[Stored data]
________________

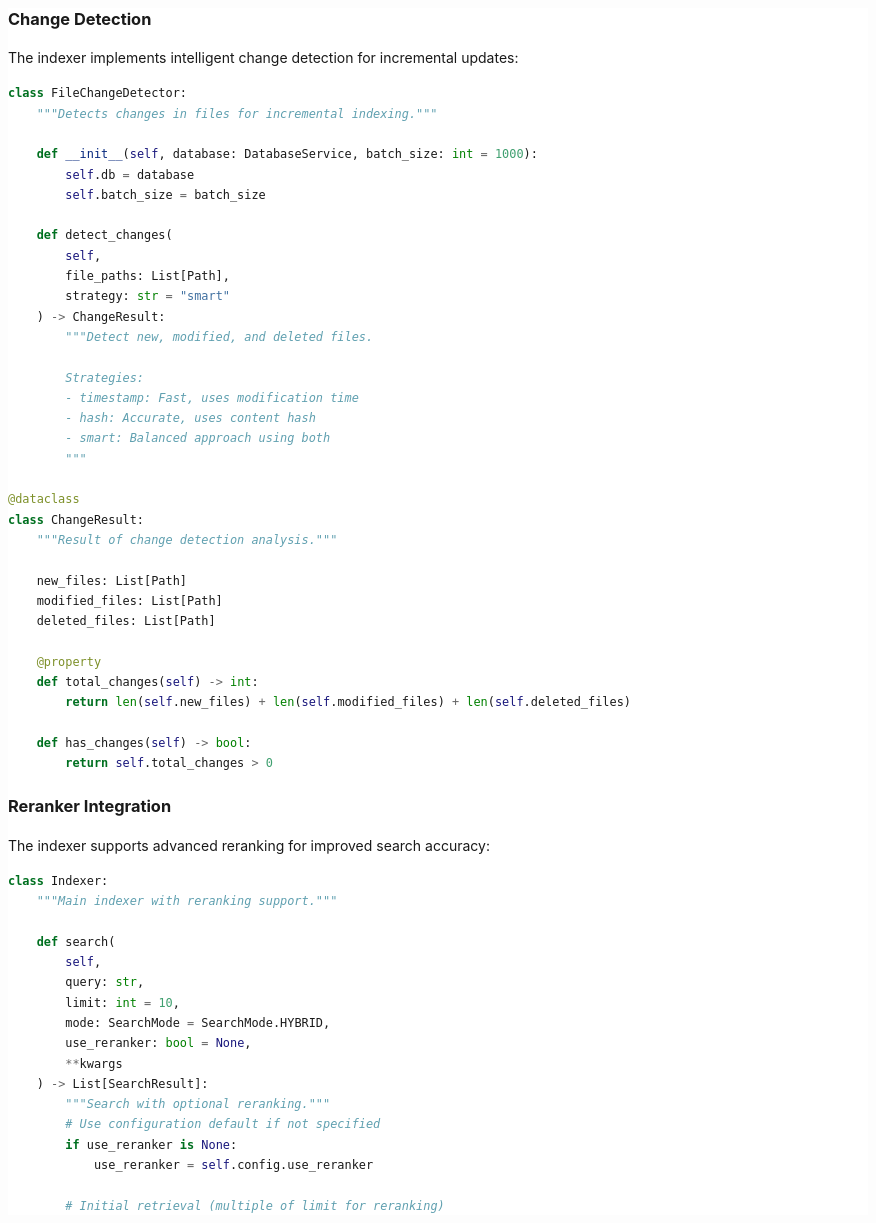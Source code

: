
 ```python
```

### Change Detection

The indexer implements intelligent change detection for incremental updates:

```python
class FileChangeDetector:
    """Detects changes in files for incremental indexing."""
    
    def __init__(self, database: DatabaseService, batch_size: int = 1000):
        self.db = database
        self.batch_size = batch_size
    
    def detect_changes(
        self,
        file_paths: List[Path],
        strategy: str = "smart"
    ) -> ChangeResult:
        """Detect new, modified, and deleted files.
        
        Strategies:
        - timestamp: Fast, uses modification time
        - hash: Accurate, uses content hash  
        - smart: Balanced approach using both
        """

@dataclass
class ChangeResult:
    """Result of change detection analysis."""
    
    new_files: List[Path]
    modified_files: List[Path]
    deleted_files: List[Path]
    
    @property
    def total_changes(self) -> int:
        return len(self.new_files) + len(self.modified_files) + len(self.deleted_files)
    
    def has_changes(self) -> bool:
        return self.total_changes > 0
```

### Reranker Integration

The indexer supports advanced reranking for improved search accuracy:

```python
class Indexer:
    """Main indexer with reranking support."""
    
    def search(
        self,
        query: str,
        limit: int = 10,
        mode: SearchMode = SearchMode.HYBRID,
        use_reranker: bool = None,
        **kwargs
    ) -> List[SearchResult]:
        """Search with optional reranking."""
        # Use configuration default if not specified
        if use_reranker is None:
            use_reranker = self.config.use_reranker
        
        # Initial retrieval (multiple of limit for reranking)
```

________________

Copy every line in the entries above that has the string "self" in it.

▸ Answer box:
    def __init__(self, database: DatabaseService, batch_size: int = 1000):
        self.db = database
        self.batch_size = batch_size
        self,
    def total_changes(self) -> int:
        return len(self.new_files) + len(self.modified_files) + len(self.deleted_files)
    def has_changes(self) -> bool:
        return self.total_changes > 0
        self,
            use_reranker = self.config.use_reranker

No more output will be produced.